**GIVEN INFORMATION**
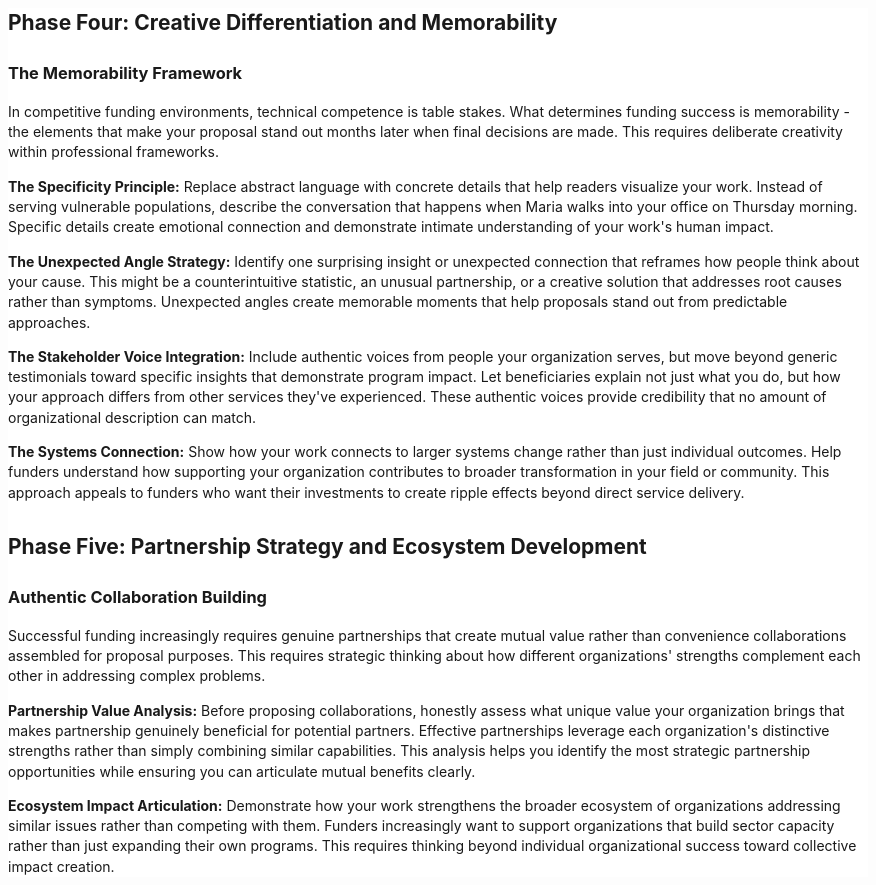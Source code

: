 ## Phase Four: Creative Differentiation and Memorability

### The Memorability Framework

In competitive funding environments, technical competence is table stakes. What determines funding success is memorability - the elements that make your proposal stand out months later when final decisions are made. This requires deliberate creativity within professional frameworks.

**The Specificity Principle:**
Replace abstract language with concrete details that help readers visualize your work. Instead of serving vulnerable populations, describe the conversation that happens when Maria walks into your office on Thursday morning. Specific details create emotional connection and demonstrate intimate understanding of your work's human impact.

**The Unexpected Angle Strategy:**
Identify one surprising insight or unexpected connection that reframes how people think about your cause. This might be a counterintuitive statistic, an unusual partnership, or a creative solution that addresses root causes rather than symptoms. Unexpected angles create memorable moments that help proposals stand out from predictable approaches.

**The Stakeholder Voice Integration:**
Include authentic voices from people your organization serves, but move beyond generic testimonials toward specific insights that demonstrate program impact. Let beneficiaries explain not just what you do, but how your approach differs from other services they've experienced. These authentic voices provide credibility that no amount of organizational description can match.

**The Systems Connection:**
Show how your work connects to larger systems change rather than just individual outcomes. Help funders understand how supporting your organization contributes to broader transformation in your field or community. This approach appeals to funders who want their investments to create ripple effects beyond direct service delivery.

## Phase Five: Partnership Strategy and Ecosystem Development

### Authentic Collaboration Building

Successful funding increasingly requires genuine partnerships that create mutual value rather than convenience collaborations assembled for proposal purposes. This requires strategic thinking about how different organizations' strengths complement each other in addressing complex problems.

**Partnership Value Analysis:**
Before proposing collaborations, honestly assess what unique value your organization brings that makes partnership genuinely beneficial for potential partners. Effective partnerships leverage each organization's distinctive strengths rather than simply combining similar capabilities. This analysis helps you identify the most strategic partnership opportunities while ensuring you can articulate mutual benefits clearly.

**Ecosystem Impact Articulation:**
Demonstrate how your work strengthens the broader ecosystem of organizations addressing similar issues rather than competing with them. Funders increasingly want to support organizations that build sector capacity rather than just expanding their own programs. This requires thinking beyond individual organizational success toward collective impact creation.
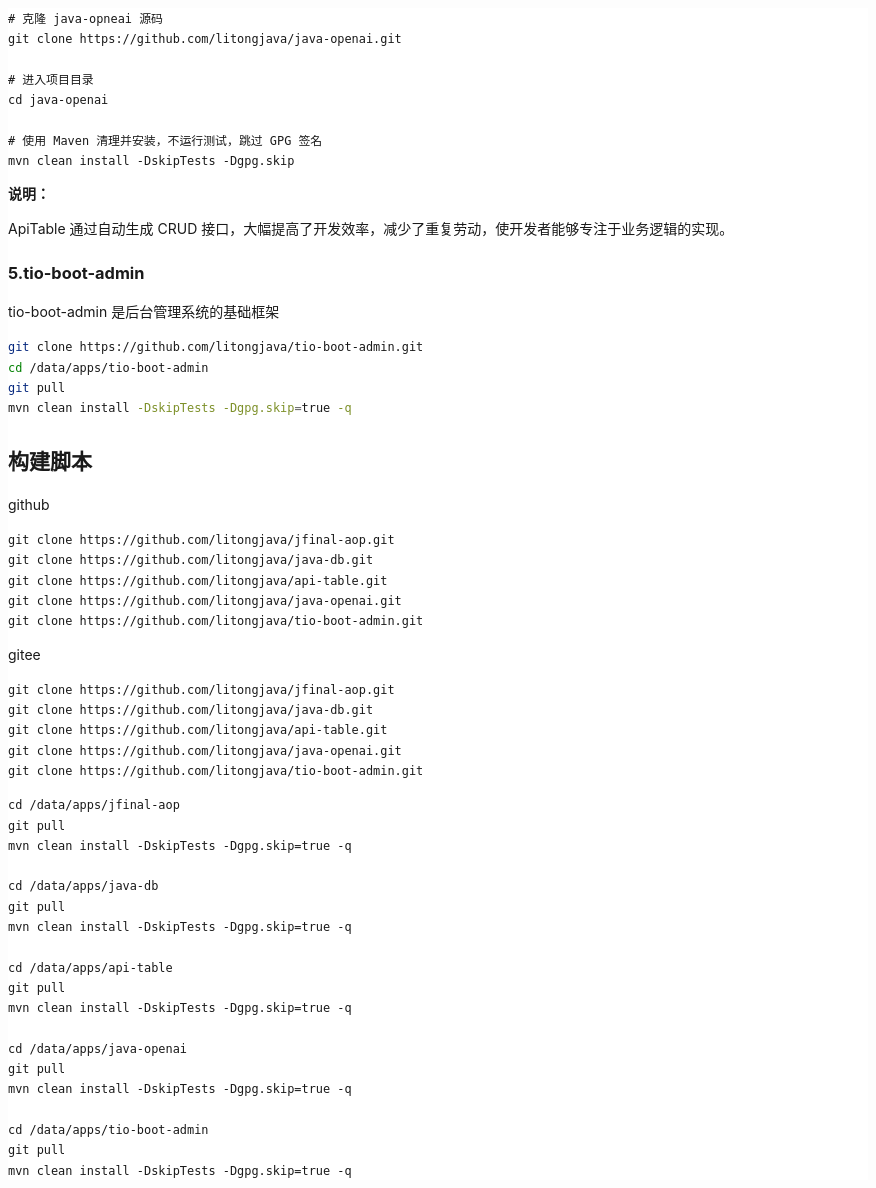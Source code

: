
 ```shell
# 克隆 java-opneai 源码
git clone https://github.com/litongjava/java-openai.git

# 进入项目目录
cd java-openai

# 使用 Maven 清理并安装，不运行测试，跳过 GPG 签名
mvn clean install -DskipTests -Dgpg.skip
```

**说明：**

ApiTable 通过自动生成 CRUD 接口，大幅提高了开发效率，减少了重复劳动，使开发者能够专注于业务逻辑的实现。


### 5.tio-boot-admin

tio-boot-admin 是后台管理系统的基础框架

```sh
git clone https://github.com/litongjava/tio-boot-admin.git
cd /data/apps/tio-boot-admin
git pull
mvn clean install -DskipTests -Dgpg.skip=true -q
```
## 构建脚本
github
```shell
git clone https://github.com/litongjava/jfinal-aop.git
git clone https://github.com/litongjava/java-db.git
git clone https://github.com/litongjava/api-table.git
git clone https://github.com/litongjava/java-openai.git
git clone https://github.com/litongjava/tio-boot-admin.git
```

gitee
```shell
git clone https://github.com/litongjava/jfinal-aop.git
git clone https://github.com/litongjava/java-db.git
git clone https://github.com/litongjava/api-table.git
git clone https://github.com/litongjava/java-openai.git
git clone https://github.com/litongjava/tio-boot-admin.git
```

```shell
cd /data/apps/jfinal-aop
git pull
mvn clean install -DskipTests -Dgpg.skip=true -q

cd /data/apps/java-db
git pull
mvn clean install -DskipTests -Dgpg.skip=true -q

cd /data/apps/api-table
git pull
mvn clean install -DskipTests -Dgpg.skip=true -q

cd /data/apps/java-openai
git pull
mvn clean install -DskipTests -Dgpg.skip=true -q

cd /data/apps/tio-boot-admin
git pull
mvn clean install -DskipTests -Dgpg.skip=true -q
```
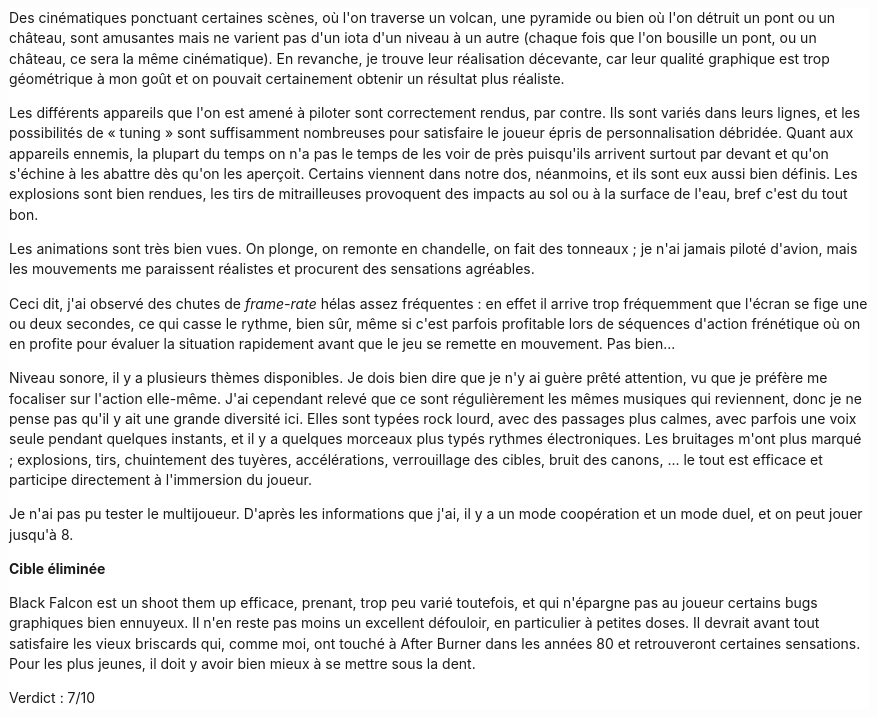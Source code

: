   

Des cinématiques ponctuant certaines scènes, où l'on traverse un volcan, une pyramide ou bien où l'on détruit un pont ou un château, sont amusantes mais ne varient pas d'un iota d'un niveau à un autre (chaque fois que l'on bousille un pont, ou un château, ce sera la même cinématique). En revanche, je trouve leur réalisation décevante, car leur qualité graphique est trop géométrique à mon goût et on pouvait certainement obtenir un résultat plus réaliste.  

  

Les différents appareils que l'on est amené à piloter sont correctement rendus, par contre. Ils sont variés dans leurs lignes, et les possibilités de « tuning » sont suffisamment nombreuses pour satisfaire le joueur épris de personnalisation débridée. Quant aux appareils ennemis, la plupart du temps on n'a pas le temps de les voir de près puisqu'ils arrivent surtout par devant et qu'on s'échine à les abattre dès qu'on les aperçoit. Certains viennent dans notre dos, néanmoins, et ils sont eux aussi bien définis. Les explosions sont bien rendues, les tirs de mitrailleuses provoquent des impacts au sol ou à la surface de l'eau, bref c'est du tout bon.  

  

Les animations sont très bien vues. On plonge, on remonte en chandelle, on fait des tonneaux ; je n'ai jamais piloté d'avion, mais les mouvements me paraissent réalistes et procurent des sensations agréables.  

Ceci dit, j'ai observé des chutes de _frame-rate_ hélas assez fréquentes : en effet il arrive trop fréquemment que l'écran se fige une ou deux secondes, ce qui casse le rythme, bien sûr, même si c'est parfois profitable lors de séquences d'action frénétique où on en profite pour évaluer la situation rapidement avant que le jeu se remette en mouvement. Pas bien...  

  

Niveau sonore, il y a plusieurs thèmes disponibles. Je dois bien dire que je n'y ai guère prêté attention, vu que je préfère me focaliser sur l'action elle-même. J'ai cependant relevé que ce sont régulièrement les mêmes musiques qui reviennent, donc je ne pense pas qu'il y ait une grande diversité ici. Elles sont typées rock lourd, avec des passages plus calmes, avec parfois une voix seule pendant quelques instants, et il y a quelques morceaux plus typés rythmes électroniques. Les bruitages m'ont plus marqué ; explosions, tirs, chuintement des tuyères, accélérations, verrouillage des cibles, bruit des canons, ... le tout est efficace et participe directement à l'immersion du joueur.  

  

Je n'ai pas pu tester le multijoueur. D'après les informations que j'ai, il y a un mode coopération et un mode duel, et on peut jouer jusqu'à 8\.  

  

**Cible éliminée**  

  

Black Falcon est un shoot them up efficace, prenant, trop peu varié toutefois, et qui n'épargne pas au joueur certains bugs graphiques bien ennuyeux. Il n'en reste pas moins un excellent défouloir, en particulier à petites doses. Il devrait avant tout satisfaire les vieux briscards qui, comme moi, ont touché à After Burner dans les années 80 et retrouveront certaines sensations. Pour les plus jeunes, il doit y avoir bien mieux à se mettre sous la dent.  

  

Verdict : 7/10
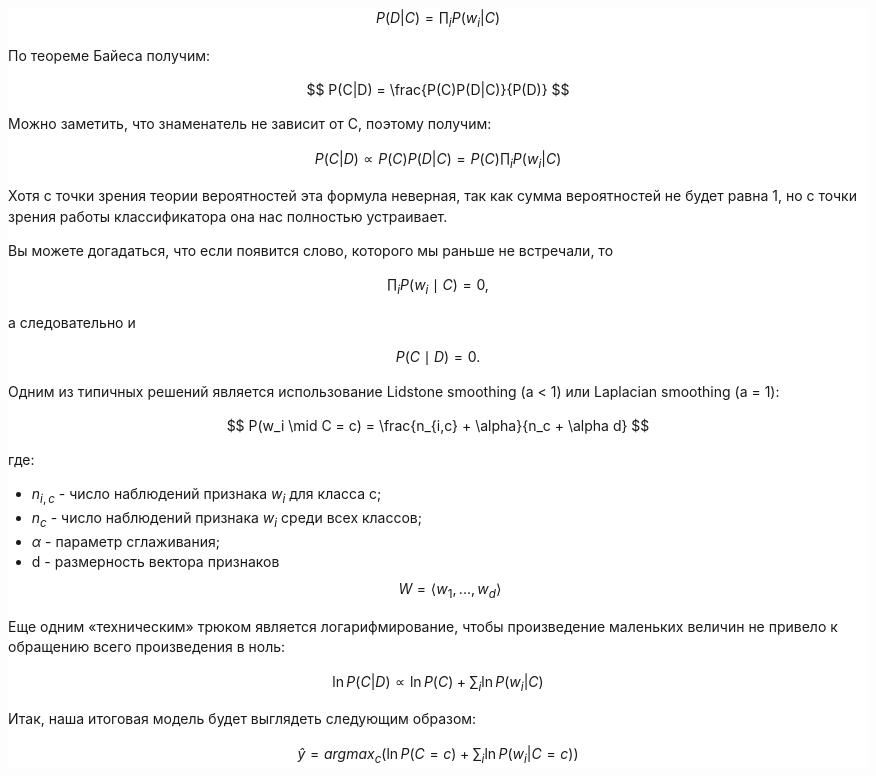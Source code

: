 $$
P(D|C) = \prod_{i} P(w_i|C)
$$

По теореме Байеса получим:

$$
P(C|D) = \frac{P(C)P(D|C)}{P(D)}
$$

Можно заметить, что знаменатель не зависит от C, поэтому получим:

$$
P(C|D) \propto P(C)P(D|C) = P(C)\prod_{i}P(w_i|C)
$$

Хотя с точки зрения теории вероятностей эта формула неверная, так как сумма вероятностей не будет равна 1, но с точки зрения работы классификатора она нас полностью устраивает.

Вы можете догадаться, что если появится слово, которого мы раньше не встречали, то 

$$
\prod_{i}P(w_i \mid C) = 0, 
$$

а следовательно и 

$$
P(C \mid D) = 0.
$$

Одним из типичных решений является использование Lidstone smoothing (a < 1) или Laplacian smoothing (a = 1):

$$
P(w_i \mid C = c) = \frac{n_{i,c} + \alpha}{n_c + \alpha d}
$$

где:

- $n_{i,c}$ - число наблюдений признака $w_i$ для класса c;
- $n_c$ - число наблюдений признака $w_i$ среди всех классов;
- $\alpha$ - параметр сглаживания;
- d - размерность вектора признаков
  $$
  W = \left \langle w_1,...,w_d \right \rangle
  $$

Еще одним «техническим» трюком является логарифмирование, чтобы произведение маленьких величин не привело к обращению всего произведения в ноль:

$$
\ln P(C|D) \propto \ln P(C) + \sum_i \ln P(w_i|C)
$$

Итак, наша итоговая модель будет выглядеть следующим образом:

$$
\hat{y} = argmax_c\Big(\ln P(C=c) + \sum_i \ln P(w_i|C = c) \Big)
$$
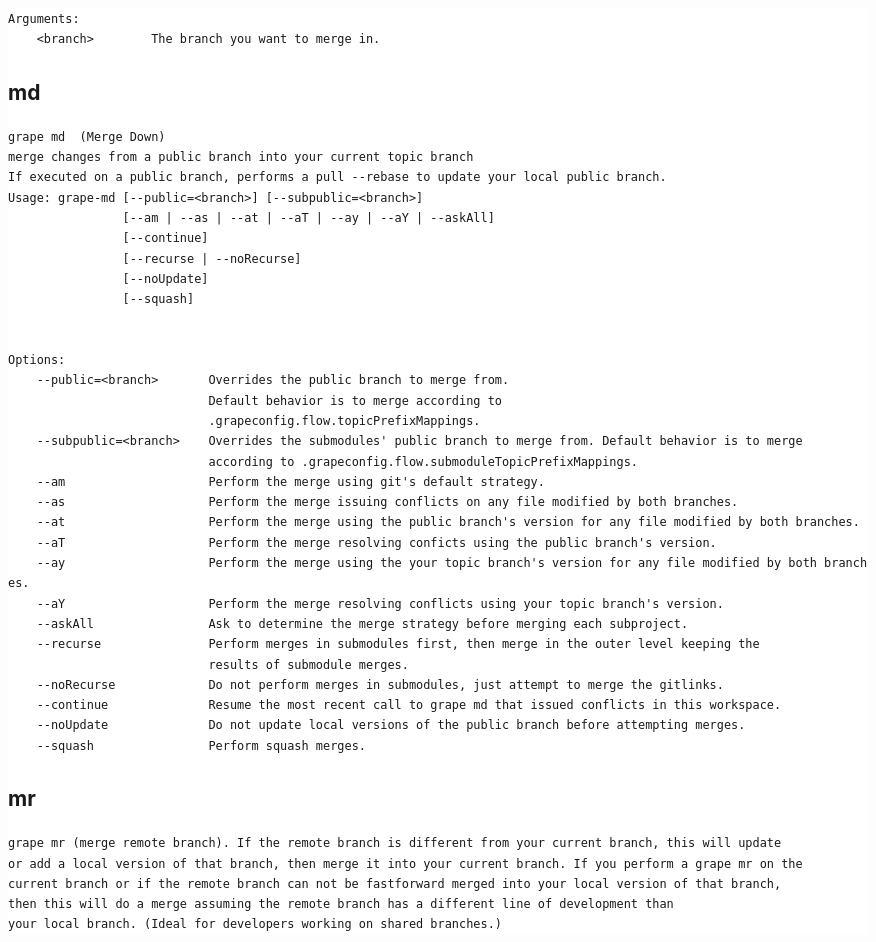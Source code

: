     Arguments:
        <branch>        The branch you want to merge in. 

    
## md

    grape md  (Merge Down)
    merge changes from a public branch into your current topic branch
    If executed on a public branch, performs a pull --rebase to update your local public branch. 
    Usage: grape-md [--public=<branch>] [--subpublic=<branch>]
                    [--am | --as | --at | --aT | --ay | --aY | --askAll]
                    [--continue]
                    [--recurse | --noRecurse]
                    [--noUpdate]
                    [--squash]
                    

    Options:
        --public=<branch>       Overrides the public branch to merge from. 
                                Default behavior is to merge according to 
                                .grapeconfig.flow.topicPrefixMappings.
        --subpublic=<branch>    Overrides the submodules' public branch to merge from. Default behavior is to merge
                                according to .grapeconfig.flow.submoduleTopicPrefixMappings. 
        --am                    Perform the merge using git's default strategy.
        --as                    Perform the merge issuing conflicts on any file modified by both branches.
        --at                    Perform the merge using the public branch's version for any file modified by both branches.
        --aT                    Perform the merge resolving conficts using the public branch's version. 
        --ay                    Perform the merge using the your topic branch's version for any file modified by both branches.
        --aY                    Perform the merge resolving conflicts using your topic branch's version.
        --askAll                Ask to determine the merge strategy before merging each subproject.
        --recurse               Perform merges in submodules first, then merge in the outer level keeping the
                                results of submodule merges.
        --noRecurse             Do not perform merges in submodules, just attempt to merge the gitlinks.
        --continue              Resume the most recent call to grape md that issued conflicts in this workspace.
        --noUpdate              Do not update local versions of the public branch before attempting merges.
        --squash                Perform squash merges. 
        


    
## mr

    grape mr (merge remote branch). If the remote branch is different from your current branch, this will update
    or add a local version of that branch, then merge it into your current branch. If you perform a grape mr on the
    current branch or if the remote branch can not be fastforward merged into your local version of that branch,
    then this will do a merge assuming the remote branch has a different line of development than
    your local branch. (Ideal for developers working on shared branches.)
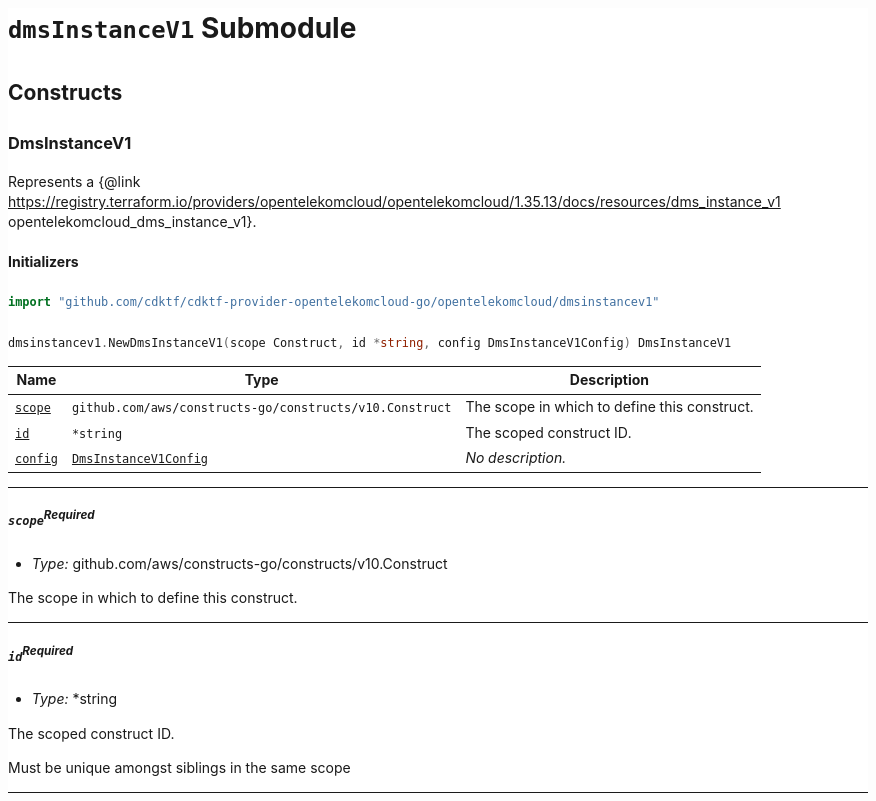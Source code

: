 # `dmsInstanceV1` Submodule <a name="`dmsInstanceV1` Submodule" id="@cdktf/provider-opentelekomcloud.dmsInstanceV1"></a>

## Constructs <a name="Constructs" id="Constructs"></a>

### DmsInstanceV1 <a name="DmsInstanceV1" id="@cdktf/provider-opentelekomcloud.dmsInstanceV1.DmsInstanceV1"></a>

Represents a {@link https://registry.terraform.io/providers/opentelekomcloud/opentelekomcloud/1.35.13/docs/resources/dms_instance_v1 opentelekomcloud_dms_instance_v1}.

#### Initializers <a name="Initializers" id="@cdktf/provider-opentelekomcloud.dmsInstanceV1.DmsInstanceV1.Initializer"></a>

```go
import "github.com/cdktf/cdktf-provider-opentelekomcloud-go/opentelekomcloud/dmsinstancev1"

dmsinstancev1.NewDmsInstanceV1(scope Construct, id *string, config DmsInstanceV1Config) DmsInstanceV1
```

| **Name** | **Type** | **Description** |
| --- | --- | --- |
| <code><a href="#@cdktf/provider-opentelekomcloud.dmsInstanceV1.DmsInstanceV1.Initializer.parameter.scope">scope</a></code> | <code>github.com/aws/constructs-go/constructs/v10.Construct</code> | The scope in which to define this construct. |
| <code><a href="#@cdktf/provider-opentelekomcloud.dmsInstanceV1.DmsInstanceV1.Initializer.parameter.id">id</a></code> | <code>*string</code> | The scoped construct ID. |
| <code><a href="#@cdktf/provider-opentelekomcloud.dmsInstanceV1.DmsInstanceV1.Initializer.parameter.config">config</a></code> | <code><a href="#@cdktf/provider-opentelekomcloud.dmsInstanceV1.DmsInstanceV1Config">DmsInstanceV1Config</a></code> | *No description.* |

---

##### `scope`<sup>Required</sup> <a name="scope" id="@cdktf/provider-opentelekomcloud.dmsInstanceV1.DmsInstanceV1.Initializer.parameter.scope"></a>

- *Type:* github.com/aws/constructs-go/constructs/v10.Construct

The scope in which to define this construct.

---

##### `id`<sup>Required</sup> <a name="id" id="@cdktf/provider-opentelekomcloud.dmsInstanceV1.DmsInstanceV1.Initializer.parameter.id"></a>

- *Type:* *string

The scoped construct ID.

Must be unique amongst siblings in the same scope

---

**TRY IT**
Copy the lines that hold the word "flow". Take them from the records above.

**RESPONSE**
                                .grapeconfig.flow.topicPrefixMappings.
                                according to .grapeconfig.flow.submoduleTopicPrefixMappings. 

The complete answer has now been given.